The second example is somewhat false. As a matter of fact, data set with 0 density is only theoretical. Implied relationship, such as when the data is collected or where, always exist in our physical world. As long as we preserve them carefully, any data set has some degree of internal connection, which move it away from 0 density.
The advantage of this definition is that, we now have a logical model to follow when processing big data set: permute our existing low density data set towards a higher density data set. As how this can be done, we will discuss in a later time.
Comparing to data density, another important aspect of Big Data is inter connections between different clustered data sets. The higher the density, the lower this cross-plane relationship will be. It is essential for the permutation of data density, as cross-plane relationship is what guides the transformation and combines discrete data sets.
By introducing cross-plane relationship into the fold, Big Data effectively becomes a 3 dimension concept in terms of data relation. In order to maintain control of the complex cluster of data, extra care is needed while attempting to work with it. In specific, because the data have “crossed” relationship, there should be no assumption as whether two data sets are connected or not.
Relationship with 3 V
Gartner presented the 3V definition for Big Data from a business perspective. The following section will discuss all those Vs from a technical perspective and their relation to our technical Big Data definition.
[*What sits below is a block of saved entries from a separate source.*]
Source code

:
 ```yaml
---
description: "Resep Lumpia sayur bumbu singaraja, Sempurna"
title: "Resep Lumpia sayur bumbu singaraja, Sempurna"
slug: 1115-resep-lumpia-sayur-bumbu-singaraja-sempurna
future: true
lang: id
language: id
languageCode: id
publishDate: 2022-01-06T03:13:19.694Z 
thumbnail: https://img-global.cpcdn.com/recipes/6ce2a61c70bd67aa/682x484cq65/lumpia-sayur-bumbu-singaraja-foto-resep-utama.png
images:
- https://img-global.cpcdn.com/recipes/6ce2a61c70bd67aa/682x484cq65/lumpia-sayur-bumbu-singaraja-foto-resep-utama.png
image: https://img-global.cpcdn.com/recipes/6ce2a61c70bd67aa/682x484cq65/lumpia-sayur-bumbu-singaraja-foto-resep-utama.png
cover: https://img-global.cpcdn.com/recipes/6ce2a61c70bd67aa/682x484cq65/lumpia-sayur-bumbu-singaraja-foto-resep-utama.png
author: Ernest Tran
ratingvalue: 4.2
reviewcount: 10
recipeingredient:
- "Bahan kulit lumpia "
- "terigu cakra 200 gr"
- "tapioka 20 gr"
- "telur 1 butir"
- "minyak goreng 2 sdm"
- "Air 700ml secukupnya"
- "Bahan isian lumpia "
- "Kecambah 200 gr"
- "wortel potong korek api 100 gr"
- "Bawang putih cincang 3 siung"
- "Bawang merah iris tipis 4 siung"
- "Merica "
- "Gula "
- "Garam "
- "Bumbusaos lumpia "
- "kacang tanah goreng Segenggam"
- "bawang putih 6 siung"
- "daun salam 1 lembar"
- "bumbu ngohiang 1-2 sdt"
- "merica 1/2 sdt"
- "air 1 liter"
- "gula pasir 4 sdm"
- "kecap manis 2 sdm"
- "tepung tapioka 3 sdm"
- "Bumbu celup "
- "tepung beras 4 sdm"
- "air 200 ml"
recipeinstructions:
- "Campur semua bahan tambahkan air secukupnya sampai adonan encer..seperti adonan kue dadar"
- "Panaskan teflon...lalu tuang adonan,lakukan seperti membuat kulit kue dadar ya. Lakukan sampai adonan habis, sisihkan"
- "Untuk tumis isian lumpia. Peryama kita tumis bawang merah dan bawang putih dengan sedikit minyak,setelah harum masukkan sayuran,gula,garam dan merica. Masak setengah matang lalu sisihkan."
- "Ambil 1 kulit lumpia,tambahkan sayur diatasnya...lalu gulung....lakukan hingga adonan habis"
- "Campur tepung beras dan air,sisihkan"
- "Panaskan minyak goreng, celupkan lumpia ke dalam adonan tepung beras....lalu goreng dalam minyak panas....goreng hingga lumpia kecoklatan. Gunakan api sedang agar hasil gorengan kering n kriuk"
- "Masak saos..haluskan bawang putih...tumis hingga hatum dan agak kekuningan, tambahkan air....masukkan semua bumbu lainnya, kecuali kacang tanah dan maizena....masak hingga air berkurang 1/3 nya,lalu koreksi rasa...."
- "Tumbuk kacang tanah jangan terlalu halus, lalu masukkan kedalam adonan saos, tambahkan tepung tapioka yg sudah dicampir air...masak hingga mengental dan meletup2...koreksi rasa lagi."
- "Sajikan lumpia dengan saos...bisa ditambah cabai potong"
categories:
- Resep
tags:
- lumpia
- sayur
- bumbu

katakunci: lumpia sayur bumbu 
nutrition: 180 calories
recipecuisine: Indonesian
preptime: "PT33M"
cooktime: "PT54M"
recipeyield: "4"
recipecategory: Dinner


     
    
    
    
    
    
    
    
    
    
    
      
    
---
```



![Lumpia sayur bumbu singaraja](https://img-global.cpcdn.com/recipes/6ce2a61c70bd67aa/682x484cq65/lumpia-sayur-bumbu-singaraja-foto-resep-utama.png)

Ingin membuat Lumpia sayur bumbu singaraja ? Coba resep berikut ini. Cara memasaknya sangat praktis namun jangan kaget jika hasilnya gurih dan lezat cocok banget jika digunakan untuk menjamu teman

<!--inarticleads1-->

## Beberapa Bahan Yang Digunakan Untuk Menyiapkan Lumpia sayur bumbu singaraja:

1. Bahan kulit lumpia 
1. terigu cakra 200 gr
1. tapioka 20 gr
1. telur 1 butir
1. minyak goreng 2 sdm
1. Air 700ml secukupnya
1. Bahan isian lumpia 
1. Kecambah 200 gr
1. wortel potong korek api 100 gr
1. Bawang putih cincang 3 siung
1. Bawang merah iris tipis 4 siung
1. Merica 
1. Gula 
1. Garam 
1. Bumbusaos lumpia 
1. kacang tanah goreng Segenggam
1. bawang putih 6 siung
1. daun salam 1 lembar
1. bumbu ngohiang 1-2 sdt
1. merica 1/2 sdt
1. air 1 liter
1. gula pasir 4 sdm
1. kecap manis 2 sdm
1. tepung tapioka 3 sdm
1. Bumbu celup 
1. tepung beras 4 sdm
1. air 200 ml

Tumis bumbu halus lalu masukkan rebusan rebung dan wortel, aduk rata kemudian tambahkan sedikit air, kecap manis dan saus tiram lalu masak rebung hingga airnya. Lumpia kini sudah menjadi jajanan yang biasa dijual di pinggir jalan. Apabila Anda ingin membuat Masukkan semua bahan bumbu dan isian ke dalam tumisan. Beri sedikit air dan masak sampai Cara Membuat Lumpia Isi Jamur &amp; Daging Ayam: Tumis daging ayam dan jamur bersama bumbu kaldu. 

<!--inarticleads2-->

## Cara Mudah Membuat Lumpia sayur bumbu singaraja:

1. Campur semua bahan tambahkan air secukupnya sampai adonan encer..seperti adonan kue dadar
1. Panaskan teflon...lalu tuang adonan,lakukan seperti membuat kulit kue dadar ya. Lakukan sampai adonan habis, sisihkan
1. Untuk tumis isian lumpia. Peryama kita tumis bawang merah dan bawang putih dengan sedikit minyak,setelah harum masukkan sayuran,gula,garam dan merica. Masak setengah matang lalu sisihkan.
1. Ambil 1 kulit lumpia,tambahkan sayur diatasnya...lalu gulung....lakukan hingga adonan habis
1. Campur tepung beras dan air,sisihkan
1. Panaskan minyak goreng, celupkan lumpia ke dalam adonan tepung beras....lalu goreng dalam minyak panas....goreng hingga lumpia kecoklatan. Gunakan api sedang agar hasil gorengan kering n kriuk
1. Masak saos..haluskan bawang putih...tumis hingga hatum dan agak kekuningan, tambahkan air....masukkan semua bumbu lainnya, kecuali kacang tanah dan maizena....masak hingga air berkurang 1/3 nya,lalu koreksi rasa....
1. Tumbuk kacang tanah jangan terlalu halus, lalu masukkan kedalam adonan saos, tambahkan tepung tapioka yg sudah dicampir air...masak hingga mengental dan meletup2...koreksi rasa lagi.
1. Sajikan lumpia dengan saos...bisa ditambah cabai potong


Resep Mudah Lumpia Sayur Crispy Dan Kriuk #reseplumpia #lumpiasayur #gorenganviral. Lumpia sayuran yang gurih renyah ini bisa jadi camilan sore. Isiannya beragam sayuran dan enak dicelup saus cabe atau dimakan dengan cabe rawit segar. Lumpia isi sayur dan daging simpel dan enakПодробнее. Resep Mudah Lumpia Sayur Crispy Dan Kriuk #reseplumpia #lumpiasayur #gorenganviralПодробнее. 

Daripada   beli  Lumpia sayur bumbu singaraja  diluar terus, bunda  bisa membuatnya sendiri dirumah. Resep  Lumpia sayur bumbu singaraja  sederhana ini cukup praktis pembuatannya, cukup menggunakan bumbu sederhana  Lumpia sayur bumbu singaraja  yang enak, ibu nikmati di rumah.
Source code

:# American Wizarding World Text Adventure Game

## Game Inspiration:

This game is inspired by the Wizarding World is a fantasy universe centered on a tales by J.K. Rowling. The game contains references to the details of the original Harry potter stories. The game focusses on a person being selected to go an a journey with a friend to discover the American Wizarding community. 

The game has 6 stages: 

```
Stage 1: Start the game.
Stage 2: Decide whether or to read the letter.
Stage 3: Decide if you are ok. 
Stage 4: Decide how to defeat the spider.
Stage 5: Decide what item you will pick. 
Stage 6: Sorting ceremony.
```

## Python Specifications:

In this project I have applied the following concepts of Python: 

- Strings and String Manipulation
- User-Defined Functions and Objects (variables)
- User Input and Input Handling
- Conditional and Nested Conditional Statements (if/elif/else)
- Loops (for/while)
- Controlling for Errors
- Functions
The shear size of the data is represented by Volume. Well, without the volume, it is not “Big” Data after all. From a technical perspective, without the volume there is no statistical game. To be frank, the initial permutation of the original data set is most likely from a statistical approach. In order to create a more dense data set from the current one, statistical permutation is the safest bet. As a result, we can conclude that volume is the per-requisition for Big Data analytic from a technical stance.
The speed of data accumulation is represented by Velocity. Translating this to a technical guide line presents us two key hints for Big Data analytic. First, as data accumulates fast, the analytic process needs to be equally if not more aggressive. On the other hand, because data accumulates, most likely with similar traits due the nature of data collection method we have, algorithms like greed algorithm and methodologies like recursion are obvious choice. We will get into these requirements and hints later on as they are not related to the definition and classification of Big Data.
The number of isolated data sets is represented by Variety. This mirrors well with the density model of our technical representation. This is also the only one among the 3 Vs that we truly care while defining Big Data for technical purposes.
As we can see, our technical definition is hardly a redefine of Big Data. It is more of a reinterpretation to generate a more technical guide line for software and hardware design and development. In the end, the business definition is not so far off. It does included more info regarding other aspects of product design and engineering though.